Mine has opened its soul to me; therefore I love it.
And to go on to the poem by Wakefield — did you see how LOVE made a vertical column from title to last word? How two of the "love" were in quotes — as it is a poem about writing about love… How he moves the poem, in iambic pentameter, from right to left, starting with the word "Love" iambic pentameter going to the right,starting with the word "Love" and slowly moves it one foot at a time so that the poem's ultimate line (still in iambic pentameter) ends with the word love?
David Sanders (retired prof ) recently joined the group and is writing the introduction to Richard Wakefield's new book, called A Vertical Mole ...
It is great to see form in contemporary poetry which is not contrived. Love is not easy to write about — but using love as the spine of the thing, his rhymed couplets moving, so the rhyme doesn't clunk, the natural images leave us believing the stick of love for all its flowing away, will continue to surface.
Long discussion about Rosetti and looking at her sonnet, starting the Octet, with "I wish I could remember"… The sestet with "if only I could recollect" replete with more vigor, exclamations… what is it she remembers? Perhaps a feminist slant would be — I wish I could have a happier memory to work with"
The Jean de Sponde (Golden age of Spanish poetry — late 16th c.) had a positive "ooo" rating. Maura said it could fit in Lois Wyse's book, "Poems for the very married". Martin commented that in this one, it is more about Faith, than simply the importance of love — a faith that love can change the world.Do you believe that things CAN change if rooted in love ?
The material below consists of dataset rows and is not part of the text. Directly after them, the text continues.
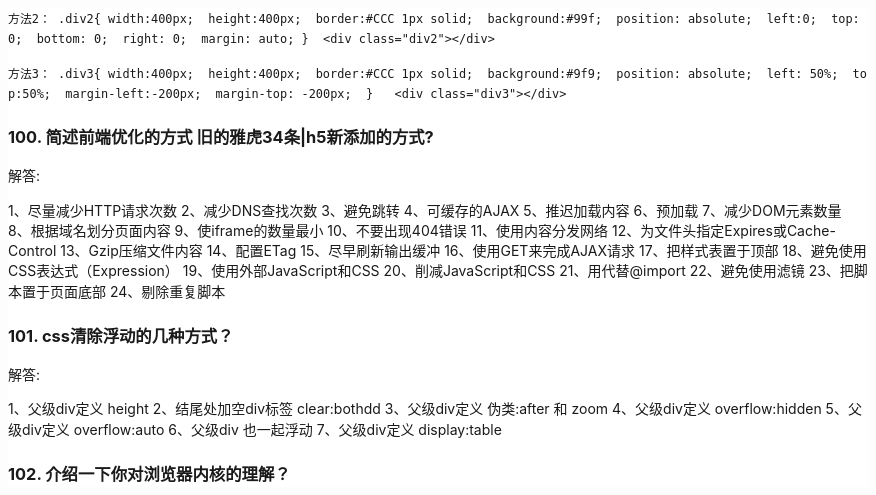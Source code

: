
 ```
方法2： .div2{ width:400px;  height:400px;  border:#CCC 1px solid;  background:#99f;  position: absolute;  left:0;  top: 0;  bottom: 0;  right: 0;  margin: auto; }  <div class="div2"></div> 
```

```
方法3： .div3{ width:400px;  height:400px;  border:#CCC 1px solid;  background:#9f9;  position: absolute;  left: 50%;  top:50%;  margin-left:-200px;  margin-top: -200px;  }   <div class="div3"></div>
```

### 100.   简述前端优化的方式 旧的雅虎34条|h5新添加的方式?

解答:

1、尽量减少HTTP请求次数
 2、减少DNS查找次数
 3、避免跳转
 4、可缓存的AJAX
 5、推迟加载内容
 6、预加载
 7、减少DOM元素数量
 8、根据域名划分页面内容
 9、使iframe的数量最小
 10、不要出现404错误
 11、使用内容分发网络
 12、为文件头指定Expires或Cache-Control 13、Gzip压缩文件内容
 14、配置ETag
 15、尽早刷新输出缓冲
 16、使用GET来完成AJAX请求
 17、把样式表置于顶部
 18、避免使用CSS表达式（Expression）
 19、使用外部JavaScript和CSS
 20、削减JavaScript和CSS
 21、用<link>代替@import
 22、避免使用滤镜
 23、把脚本置于页面底部
 24、剔除重复脚本

 

### 101.   css清除浮动的几种方式？

解答:

1、父级div定义 height
 2、结尾处加空div标签 clear:bothdd
 3、父级div定义 伪类:after 和 zoom
 4、父级div定义 overflow:hidden
 5、父级div定义 overflow:auto
 6、父级div 也一起浮动
 7、父级div定义 display:table

 

### 102.   介绍一下你对浏览器内核的理解？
The Jane Kenyon poem felt negative after all these doses of love… Marcie did a great summary: It's a pissy poem, the kind you could write if you have cabin fever — and ends on that wooden pin going up and down like a (third) finger that says
f… you, or fling it, in its own clothespin language.
The last poem, I didn't say anything about any of the names mentioned — but it helped to know about Carolyn Forche, her activism, the S. American scene.
The punctuation really works in the beginning of the poem.
There is a kind of death
In the land of my birth,
Offering me another cup of sadness:
That is all there is.
Yet,
Often,
I have thought of you:
the rest of the poem follows this second colon...
One stops at the line
We give sustenance
To the memories stacked upon memories
which continues
Of the mothers of the Plaza de Mayo
Thinking of their dear departed
The detained
The dead
And the disappeared,
Our beloved desaparecidos.
The reader is part of this "our", even if we have not witnessed El Salvador,
or other places like it.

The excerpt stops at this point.